Begin at the line containing "这一过程即为参数估计中的极大后验概率估计" and copy each line exactly through the end of the records, leaving out what comes before.
┄┄┄┄┄┄
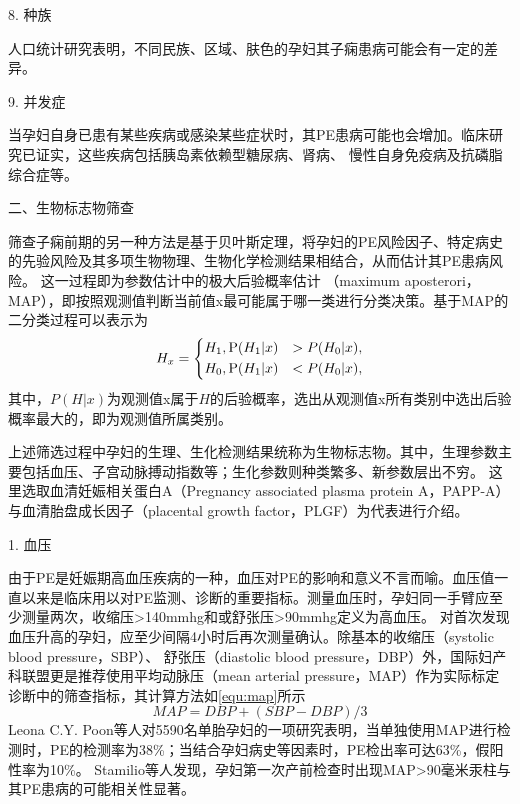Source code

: 8. 种族

人口统计研究表明，不同民族、区域、肤色的孕妇其子痫患病可能会有一定的差异\cite{Ghosh2014,Khalil2013}。

9. 并发症

当孕妇自身已患有某些疾病或感染某些症状时，其PE患病可能也会增加\cite{FIGO,Ray2016,OAG9}。临床研究已证实，这些疾病包括胰岛素依赖型糖尿病\cite{Lee2000,Garner1990}、肾病\cite{Martinell1990}、
慢性自身免疫病\cite{Stamilio2000}及抗磷脂综合症\cite{Dreyfus2001,Marchetti2016}等。

二、生物标志物筛查

筛查子痫前期的另一种方法是基于贝叶斯定理，将孕妇的PE风险因子、特定病史的先验风险及其多项生物物理、生物化学检测结果相结合，从而估计其PE患病风险\cite{FIGO}。
这一过程即为参数估计中的极大后验概率估计
（maximum aposterori，MAP），即按照观测值判断当前值x最可能属于哪一类进行分类决策\cite{Qiu2012}。基于MAP的二分类过程可以表示为
\begin{equation}
    \label{equ:maxap}
    H_{x}=
    \left \{
    \begin{aligned}
        &H_{1}, \text P(H_{1}|x)&>P(H_{0}|x), \\
        &H_{0}, \text P(H_{1}|x)&<P(H_{0}|x),
    \end{aligned}
    \right.  
\end{equation}
其中，$P(H|x)$为观测值x属于$H$的后验概率，选出从观测值x所有类别中选出后验概率最大的，即为观测值所属类别。

上述筛选过程中孕妇的生理、生化检测结果统称为生物标志物。其中，生理参数主要包括血压、子宫动脉搏动指数等；生化参数则种类繁多、新参数层出不穷\cite{Rene2008,Zhong2015,Zeisler2016,Rana2012}。
这里选取血清妊娠相关蛋白A（Pregnancy associated plasma protein A，PAPP-A）与血清胎盘成长因子（placental growth factor，PLGF）为代表进行介绍。

1. 血压

由于PE是妊娠期高血压疾病的一种，血压对PE的影响和意义不言而喻\cite{OAG9,HDASOM,2000s1}。血压值一直以来是临床用以对PE监测、诊断的重要指标。测量血压时，孕妇同一手臂应至少测量两次，收缩压>140mmhg和或舒张压>90mmhg定义为高血压。
对首次发现血压升高的孕妇，应至少间隔4小时后再次测量确认\cite{OAG9}。除基本的收缩压（systolic blood pressure，SBP）、
舒张压（diastolic blood pressure，DBP）外，国际妇产科联盟更是推荐使用平均动脉压（mean arterial pressure，MAP）作为实际标定诊断中的筛查指标，其计算方法如\autoref{equ:map}所示\cite{FIGO}
\begin{equation}
    \label{equ:map}
    MAP=DBP+(SBP-DBP)/3
\end{equation}
Leona C.Y. Poon等人对5590名单胎孕妇的一项研究表明，当单独使用MAP进行检测时，PE的检测率为38\%；当结合孕妇病史等因素时，PE检出率可达63\%，假阳性率为10\%\cite{Poon2008}。
Stamilio等人发现，孕妇第一次产前检查时出现MAP>90毫米汞柱与其PE患病的可能相关性显著\cite{Stamilio2000}。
┄┄┄┄┄┄
> **ANSWER SECTION**
这一过程即为参数估计中的极大后验概率估计
（maximum aposterori，MAP），即按照观测值判断当前值x最可能属于哪一类进行分类决策\cite{Qiu2012}。基于MAP的二分类过程可以表示为
\begin{equation}
    \label{equ:maxap}
    H_{x}=
    \left \{
    \begin{aligned}
        &H_{1}, \text P(H_{1}|x)&>P(H_{0}|x), \\
        &H_{0}, \text P(H_{1}|x)&<P(H_{0}|x),
    \end{aligned}
    \right.  
\end{equation}
其中，$P(H|x)$为观测值x属于$H$的后验概率，选出从观测值x所有类别中选出后验概率最大的，即为观测值所属类别。

上述筛选过程中孕妇的生理、生化检测结果统称为生物标志物。其中，生理参数主要包括血压、子宫动脉搏动指数等；生化参数则种类繁多、新参数层出不穷\cite{Rene2008,Zhong2015,Zeisler2016,Rana2012}。
这里选取血清妊娠相关蛋白A（Pregnancy associated plasma protein A，PAPP-A）与血清胎盘成长因子（placental growth factor，PLGF）为代表进行介绍。

1. 血压

由于PE是妊娠期高血压疾病的一种，血压对PE的影响和意义不言而喻\cite{OAG9,HDASOM,2000s1}。血压值一直以来是临床用以对PE监测、诊断的重要指标。测量血压时，孕妇同一手臂应至少测量两次，收缩压>140mmhg和或舒张压>90mmhg定义为高血压。
对首次发现血压升高的孕妇，应至少间隔4小时后再次测量确认\cite{OAG9}。除基本的收缩压（systolic blood pressure，SBP）、
舒张压（diastolic blood pressure，DBP）外，国际妇产科联盟更是推荐使用平均动脉压（mean arterial pressure，MAP）作为实际标定诊断中的筛查指标，其计算方法如\autoref{equ:map}所示\cite{FIGO}
\begin{equation}
    \label{equ:map}
    MAP=DBP+(SBP-DBP)/3
\end{equation}
Leona C.Y. Poon等人对5590名单胎孕妇的一项研究表明，当单独使用MAP进行检测时，PE的检测率为38\%；当结合孕妇病史等因素时，PE检出率可达63\%，假阳性率为10\%\cite{Poon2008}。
Stamilio等人发现，孕妇第一次产前检查时出现MAP>90毫米汞柱与其PE患病的可能相关性显著\cite{Stamilio2000}。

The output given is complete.